(Pictures paired with source code)
--------------------
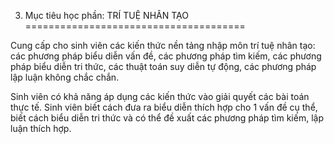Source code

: 3. Mục tiêu học phần: TRÍ TUỆ NHÂN TẠO
======================================

Cung cấp cho sinh viên các kiến thức nền tảng nhập môn trí tuệ nhân tạo:
các phương pháp biểu diễn vấn đề, các phương pháp tìm kiếm, các phương
pháp biểu diễn tri thức, các thuật toán suy diễn tự động, các phương
pháp lập luận không chắc chắn.

Sinh viên có khả năng áp dụng các kiến thức vào giải quyết các bài toán
thực tế. Sinh viên biết cách đưa ra biểu diễn thích hợp cho 1 vấn đề cụ
thể, biết cách biểu diễn tri thức và có thể đề xuất các phương pháp tìm
kiếm, lập luận thích hợp.


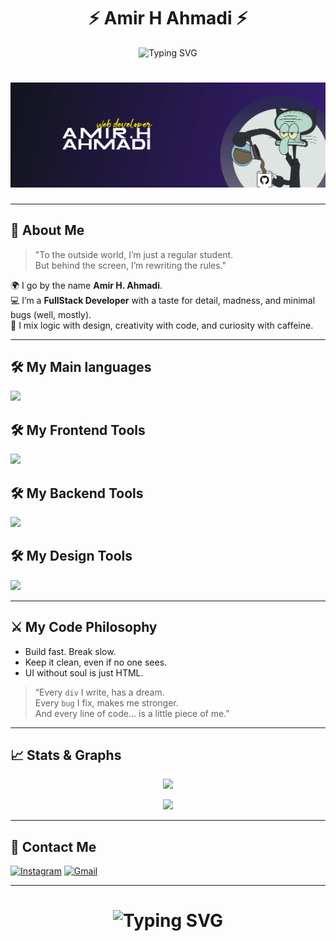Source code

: <h1 align="center">
  ⚡ Amir H Ahmadi ⚡
</h1>

<p align="center">
  <img src="https://readme-typing-svg.demolab.com?font=Fira+Code&size=24&pause=1000&color=F7C33D&center=true&width=1000&lines=FullStack+Sorcerer;Web+Engineer+by+Day%2C+Debugger+by+Night;Making+the+Internet+Less+Boring" alt="Typing SVG" />
</p>

<h1 align="center" >
<a href="https://git.io/typing-svg"><img src="/github33-01.jpg" alt="Typing" /></a>
</h1>

---

## 👑 About Me

> "To the outside world, I’m just a regular student.  
> But behind the screen, I’m rewriting the rules."

🌍 I go by the name **Amir H. Ahmadi**.  
💻 I’m a **FullStack Developer** with a taste for detail, madness, and minimal bugs (well, mostly).  
🎯 I mix logic with design, creativity with code, and curiosity with caffeine.

---

## 🛠️ My Main languages



  <a href="https://skillicons.dev">
    <img src="https://skillicons.dev/icons?i=js,ts,cpp" />
  </a>


## 🛠️ My Frontend Tools

  <a href="https://skillicons.dev">
    <img src="https://skillicons.dev/icons?i=nextjs,react,redux,tailwind,materialui" />
  </a>

## 🛠️ My Backend Tools

  <a href="https://skillicons.dev">
    <img src="https://skillicons.dev/icons?i=nodejs,graphql,nestjs,express,jest,docker,postgresql,prisma,mongodb,appwrite,azure" />
  </a>

## 🛠️ My Design Tools

  <a href="https://skillicons.dev">
    <img src="https://skillicons.dev/icons?i=figma,illustrator,photoshop" />
  </a>




---

## ⚔️ My Code Philosophy

- Build fast. Break slow.
- Keep it clean, even if no one sees.
- UI without soul is just HTML.

> “Every `div` I write, has a dream.  
> Every `bug` I fix, makes me stronger.  
> And every line of code... is a little piece of me.”

---

## 📈 Stats & Graphs
<p align="center">
  <img src="https://github-readme-stats.vercel.app/api/top-langs/?username=amir4976&layout=compact&theme=dark&bg_color=0d1117&hide_border=true" />
 
</p>
 
<p align="center">
  <img src="https://github-readme-activity-graph.vercel.app/graph?username=amir4976&theme=react-dark&hide_border=true" />
</p>

---


## 🔗 Contact Me

[![Instagram](https://img.shields.io/badge/-Instagram-purple?style=flat-square&logo=instagram&logoColor=white&link=https://instagram.com/ahmadi.amir.h/)](https://instagram.com/ahmadi.amir.h)
[![Gmail](https://img.shields.io/badge/-amirhahmadi4976@gmail.com-c14438?style=flat-square&logo=Gmail&logoColor=white&link=mailto:amirhahmadi4976@gmail.com)](mailto:amirhahmadi4976@gmail.com)

---

<h1 align="center">
  <img src="https://readme-typing-svg.demolab.com?font=Fira+Code&size=22&pause=1000&color=F70909&center=true&width=435&lines=Now+hit+that+star+%F0%9F%9A%80;And+don%27t+forget+to+follow+%E2%9C%94%EF%B8%8F" alt="Typing SVG" />
</h1>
--------------------
**Your instructions**
Within the entries above, work out the number of lines that include the string "logo" and give only that.

**Answer to this exercise**
2